The TED blog We Humans published a post about how projects influence personality.
“…personal projects are all about the future — they point us forward, guiding us along routes that might be short and jerky, or long and smooth. By tracing their route, we can map the most intimate of terrains: ourselves. Most thrilling is that we can learn to adjust our trajectories, riding over the rough patches and extending the smooth stretches to make our endeavors more effective. In this way, projects help define us by shaping our capacity for a flourishing life.from the TED Blog ‘We Humans’
I have to think about this idea for a bit.

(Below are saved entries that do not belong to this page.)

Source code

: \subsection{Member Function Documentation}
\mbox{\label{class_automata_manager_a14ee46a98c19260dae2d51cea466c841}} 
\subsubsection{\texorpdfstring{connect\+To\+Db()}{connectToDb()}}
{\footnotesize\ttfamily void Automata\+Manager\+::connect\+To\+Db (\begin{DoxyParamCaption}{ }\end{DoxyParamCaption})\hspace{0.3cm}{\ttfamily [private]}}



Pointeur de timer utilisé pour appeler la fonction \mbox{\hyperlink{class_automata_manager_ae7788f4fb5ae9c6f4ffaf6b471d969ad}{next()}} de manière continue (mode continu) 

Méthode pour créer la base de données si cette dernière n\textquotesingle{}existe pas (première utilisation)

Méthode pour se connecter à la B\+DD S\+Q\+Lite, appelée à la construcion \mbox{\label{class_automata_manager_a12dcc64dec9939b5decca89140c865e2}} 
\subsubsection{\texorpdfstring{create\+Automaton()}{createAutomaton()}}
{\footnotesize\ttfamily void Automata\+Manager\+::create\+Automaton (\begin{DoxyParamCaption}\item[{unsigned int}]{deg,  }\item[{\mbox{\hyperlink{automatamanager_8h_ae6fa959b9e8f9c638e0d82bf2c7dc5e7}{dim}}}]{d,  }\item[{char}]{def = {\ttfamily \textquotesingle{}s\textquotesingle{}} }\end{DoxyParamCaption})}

Since the last post, I’ve been steadily working on the current book’s first draft. It took a long time for the language of it to emerge because I had to get into the minds of sociopaths and psychopaths in order to have characters converse naturally. No, I didn’t play anthropologist at the local prison. I read a lot so I could imagine what’s going through the characters’ minds.
Simultaneously, I’ve also been working with Light Chaser Life on another project, a book about how travel leads to wellness. That project is almost complete, and we’ve sent it to our beta readers, close friends who will be completely honest if it works of if there’s parts of it that suck, and how we could improve it.
And, all this while, I’ve been consuming business books. Lots and lots of them.
There’s two things an independent writer does: write to get better at it, and figure out how to make it a living out of the creative work.
I have been more suited to the pursuit of the former, and less so when it comes to the latter.
And that’s a gap that has engaged me all this time since Bali.
I have never felt more alive.
A blog post that Light Chaser wrote recently about balance between being and doing has been helpful to put into words what I’m going through with all these projects.
Being for me has always been about love. Love for my wife. Love for my writing. Those two things are what give my life meaning, keep me going.
The doing part – I’ve spent a couple of decades ghostwriting for a lot of web work, and it’s always been satisfying as a way to make a living.
What the projects have given me are active ways to blend the two – the being and the doing. It’s satisfying when people read the stuff I’ve created. And so doing for me now is to actually get people to read things I make.
When I published my first book, Superficial, I had this idea that word of mouth would get the book read.
Now I realize it was not a very good launch at all. What I’ve learned is that there are ways that might have made the launch better. It’s not a kick in the pants, this thought. It’s a new thing I’ve learned that might improve future projects.
So yes, projects give us clues to ourselves and the paths we’re on. Sometimes, it’s the way toward completing the projects that show us the ways into that ‘flourishing of life.’